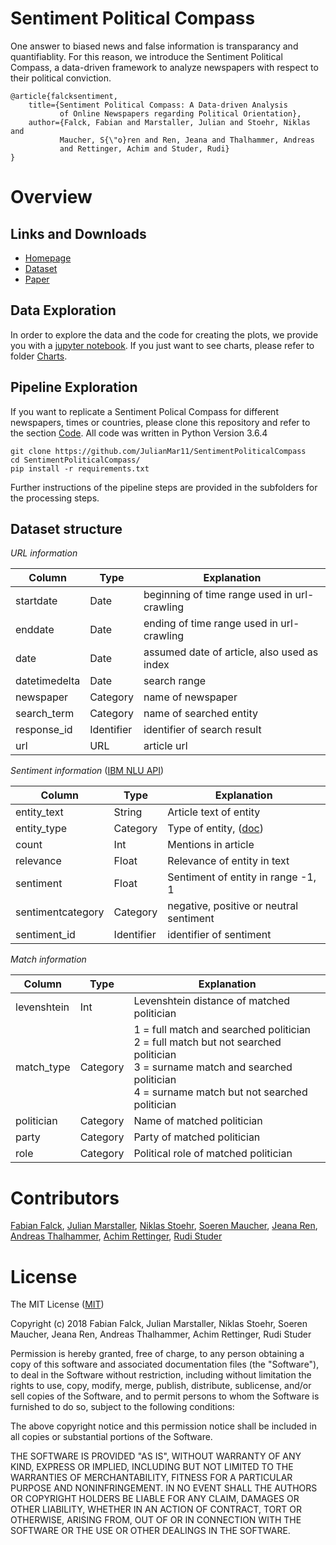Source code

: # Sentiment Political Compass

One answer to biased news and false information is transparancy and quantifiablity.
For this reason, we introduce the Sentiment Political Compass,
a data-driven framework to analyze newspapers with respect to their political conviction.


	@article{falcksentiment, 
		title={Sentiment Political Compass: A Data-driven Analysis
		       of Online Newspapers regarding Political Orientation}, 
		author={Falck, Fabian and Marstaller, Julian and Stoehr, Niklas and 
		       Maucher, S{\"o}ren and Ren, Jeana and Thalhammer, Andreas 
		       and Rettinger, Achim and Studer, Rudi}
	}


# Overview

## Links and Downloads
+ [Homepage](http://politicalcompass.de/)
+ [Dataset](http://politicalcompass.de/)
+ [Paper](http://blogs.oii.ox.ac.uk/policy/wp-content/uploads/sites/77/2018/08/IPP2018_Falck.pdf)

## Data Exploration
In order to explore the data and the code for creating the plots, we provide you with a [jupyter notebook](https://github.com/JulianMar11/SentimentPoliticalCompass/blob/master/Code/analysis.ipynb). If you just want to see charts, please refer to folder [Charts](https://github.com/JulianMar11/SentimentPoliticalCompass/tree/master/Charts).

## Pipeline Exploration
If you want to replicate a Sentiment Polical Compass for different newspapers, times or countries, please clone this repository and refer to the section [Code](https://github.com/JulianMar11/SentimentPoliticalCompass/tree/master/Code). All code was written in Python Version 3.6.4

	git clone https://github.com/JulianMar11/SentimentPoliticalCompass
    cd SentimentPoliticalCompass/
    pip install -r requirements.txt

Further instructions of the pipeline steps are provided in the subfolders for the processing steps.

## Dataset structure

*URL information*

| Column  | Type |  Explanation | 
| ------------- | ------------- | ------------- | 
| startdate  | Date  | beginning of time range used in url-crawling | 
| enddate  | Date  | ending of time range used in url-crawling | 
| date  | Date  |  assumed date of article, also used as index | 
| datetimedelta  | Date  | search range | 
| newspaper  | Category  | name of newspaper  | 
| search_term  | Category | name of searched entity | 
| response_id  | Identifier | identifier of search result  | 
| url  | URL  | article url |

*Sentiment information* ([IBM NLU API](https://www.ibm.com/watson/developercloud/natural-language-understanding/api/v1/?python#post-analyze))

| Column  | Type |  Explanation | 
| ------------- | ------------- | ------------- | 
| entity_text  | String  | Article text of entity  | 
| entity_type  | Category  | Type of entity, ([doc](https://console.bluemix.net/docs/services/natural-language-understanding/entity-types-v2.html#entit-tstypen-und-untertypen-version-2-))  | 
| count  | Int  | Mentions in article  | 
| relevance  | Float  | Relevance of entity in text  | 
| sentiment  | Float  |  Sentiment of entity in range -1, 1  | 
| sentimentcategory  | Category  | negative, positive or neutral sentiment  | 
| sentiment_id  | Identifier  | identifier of sentiment | 

*Match information*

| Column  | Type |  Explanation | 
| ------------- | ------------- | ------------- | 
| levenshtein  | Int  | Levenshtein distance of matched politician | 
| match_type  | Category | 1 = full match and searched politician <br /> 2 = full match but not searched politician <br /> 3 = surname match and searched politician <br /> 4 = surname match but not searched politician  | 
| politician  | Category | Name of matched politician  | 
| party  | Category | Party of matched politician  | 
| role  | Category | Political role of matched politician  | 



# Contributors

[Fabian Falck](https://github.com/FabianFalck), [Julian Marstaller](https://www.linkedin.com/in/julian-marstaller-0a8959b6/), [Niklas Stoehr](https://github.com/niklasstoehr), [Soeren Maucher](https://github.com/soerenmaucher), [Jeana Ren](https://github.com/jtren), [Andreas Thalhammer](https://www.linkedin.com/in/andreas-thalhammer/), [Achim Rettinger](https://www.linkedin.com/in/achim-rettinger/), [Rudi Studer](https://www.linkedin.com/in/rudi-studer-a5aaa887/)


# License

The MIT License ([MIT](http://opensource.org/licenses/mit-license.php))

Copyright (c) 2018 Fabian Falck, Julian Marstaller, Niklas Stoehr, Soeren Maucher, Jeana Ren, Andreas Thalhammer, Achim Rettinger, Rudi Studer

Permission is hereby granted, free of charge, to any person obtaining a copy of this software and associated documentation files (the "Software"), to deal in the Software without restriction, including without limitation the rights to use, copy, modify, merge, publish, distribute, sublicense, and/or sell copies of the Software, and to permit persons to whom the Software is furnished to do so, subject to the following conditions:

The above copyright notice and this permission notice shall be included in all copies or substantial portions of the Software.

THE SOFTWARE IS PROVIDED "AS IS", WITHOUT WARRANTY OF ANY KIND, EXPRESS OR IMPLIED, INCLUDING BUT NOT LIMITED TO THE WARRANTIES OF MERCHANTABILITY, FITNESS FOR A PARTICULAR PURPOSE AND NONINFRINGEMENT. IN NO EVENT SHALL THE AUTHORS OR COPYRIGHT HOLDERS BE LIABLE FOR ANY CLAIM, DAMAGES OR OTHER LIABILITY, WHETHER IN AN ACTION OF CONTRACT, TORT OR OTHERWISE, ARISING FROM, OUT OF OR IN CONNECTION WITH THE SOFTWARE OR THE USE OR OTHER DEALINGS IN THE SOFTWARE.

----------------

**To do:** Omitting all pictures, set the listing down exactly.

**Solution to this exercise:**
Source code

: # Sentiment Political Compass

One answer to biased news and false information is transparancy and quantifiablity.
For this reason, we introduce the Sentiment Political Compass,
a data-driven framework to analyze newspapers with respect to their political conviction.


	@article{falcksentiment, 
		title={Sentiment Political Compass: A Data-driven Analysis
		       of Online Newspapers regarding Political Orientation}, 
		author={Falck, Fabian and Marstaller, Julian and Stoehr, Niklas and 
		       Maucher, S{\"o}ren and Ren, Jeana and Thalhammer, Andreas 
		       and Rettinger, Achim and Studer, Rudi}
	}


# Overview

## Links and Downloads
+ [Homepage](http://politicalcompass.de/)
+ [Dataset](http://politicalcompass.de/)
+ [Paper](http://blogs.oii.ox.ac.uk/policy/wp-content/uploads/sites/77/2018/08/IPP2018_Falck.pdf)

## Data Exploration
In order to explore the data and the code for creating the plots, we provide you with a [jupyter notebook](https://github.com/JulianMar11/SentimentPoliticalCompass/blob/master/Code/analysis.ipynb). If you just want to see charts, please refer to folder [Charts](https://github.com/JulianMar11/SentimentPoliticalCompass/tree/master/Charts).

## Pipeline Exploration
If you want to replicate a Sentiment Polical Compass for different newspapers, times or countries, please clone this repository and refer to the section [Code](https://github.com/JulianMar11/SentimentPoliticalCompass/tree/master/Code). All code was written in Python Version 3.6.4

	git clone https://github.com/JulianMar11/SentimentPoliticalCompass
    cd SentimentPoliticalCompass/
    pip install -r requirements.txt

Further instructions of the pipeline steps are provided in the subfolders for the processing steps.

## Dataset structure

*URL information*

| Column  | Type |  Explanation | 
| ------------- | ------------- | ------------- | 
| startdate  | Date  | beginning of time range used in url-crawling | 
| enddate  | Date  | ending of time range used in url-crawling | 
| date  | Date  |  assumed date of article, also used as index | 
| datetimedelta  | Date  | search range | 
| newspaper  | Category  | name of newspaper  | 
| search_term  | Category | name of searched entity | 
| response_id  | Identifier | identifier of search result  | 
| url  | URL  | article url |

*Sentiment information* ([IBM NLU API](https://www.ibm.com/watson/developercloud/natural-language-understanding/api/v1/?python#post-analyze))

| Column  | Type |  Explanation | 
| ------------- | ------------- | ------------- | 
| entity_text  | String  | Article text of entity  | 
| entity_type  | Category  | Type of entity, ([doc](https://console.bluemix.net/docs/services/natural-language-understanding/entity-types-v2.html#entit-tstypen-und-untertypen-version-2-))  | 
| count  | Int  | Mentions in article  | 
| relevance  | Float  | Relevance of entity in text  | 
| sentiment  | Float  |  Sentiment of entity in range -1, 1  | 
| sentimentcategory  | Category  | negative, positive or neutral sentiment  | 
| sentiment_id  | Identifier  | identifier of sentiment | 

*Match information*

| Column  | Type |  Explanation | 
| ------------- | ------------- | ------------- | 
| levenshtein  | Int  | Levenshtein distance of matched politician | 
| match_type  | Category | 1 = full match and searched politician <br /> 2 = full match but not searched politician <br /> 3 = surname match and searched politician <br /> 4 = surname match but not searched politician  | 
| politician  | Category | Name of matched politician  | 
| party  | Category | Party of matched politician  | 
| role  | Category | Political role of matched politician  | 



# Contributors

[Fabian Falck](https://github.com/FabianFalck), [Julian Marstaller](https://www.linkedin.com/in/julian-marstaller-0a8959b6/), [Niklas Stoehr](https://github.com/niklasstoehr), [Soeren Maucher](https://github.com/soerenmaucher), [Jeana Ren](https://github.com/jtren), [Andreas Thalhammer](https://www.linkedin.com/in/andreas-thalhammer/), [Achim Rettinger](https://www.linkedin.com/in/achim-rettinger/), [Rudi Studer](https://www.linkedin.com/in/rudi-studer-a5aaa887/)


# License

The MIT License ([MIT](http://opensource.org/licenses/mit-license.php))

Copyright (c) 2018 Fabian Falck, Julian Marstaller, Niklas Stoehr, Soeren Maucher, Jeana Ren, Andreas Thalhammer, Achim Rettinger, Rudi Studer

Permission is hereby granted, free of charge, to any person obtaining a copy of this software and associated documentation files (the "Software"), to deal in the Software without restriction, including without limitation the rights to use, copy, modify, merge, publish, distribute, sublicense, and/or sell copies of the Software, and to permit persons to whom the Software is furnished to do so, subject to the following conditions:

The above copyright notice and this permission notice shall be included in all copies or substantial portions of the Software.

THE SOFTWARE IS PROVIDED "AS IS", WITHOUT WARRANTY OF ANY KIND, EXPRESS OR IMPLIED, INCLUDING BUT NOT LIMITED TO THE WARRANTIES OF MERCHANTABILITY, FITNESS FOR A PARTICULAR PURPOSE AND NONINFRINGEMENT. IN NO EVENT SHALL THE AUTHORS OR COPYRIGHT HOLDERS BE LIABLE FOR ANY CLAIM, DAMAGES OR OTHER LIABILITY, WHETHER IN AN ACTION OF CONTRACT, TORT OR OTHERWISE, ARISING FROM, OUT OF OR IN CONNECTION WITH THE SOFTWARE OR THE USE OR OTHER DEALINGS IN THE SOFTWARE.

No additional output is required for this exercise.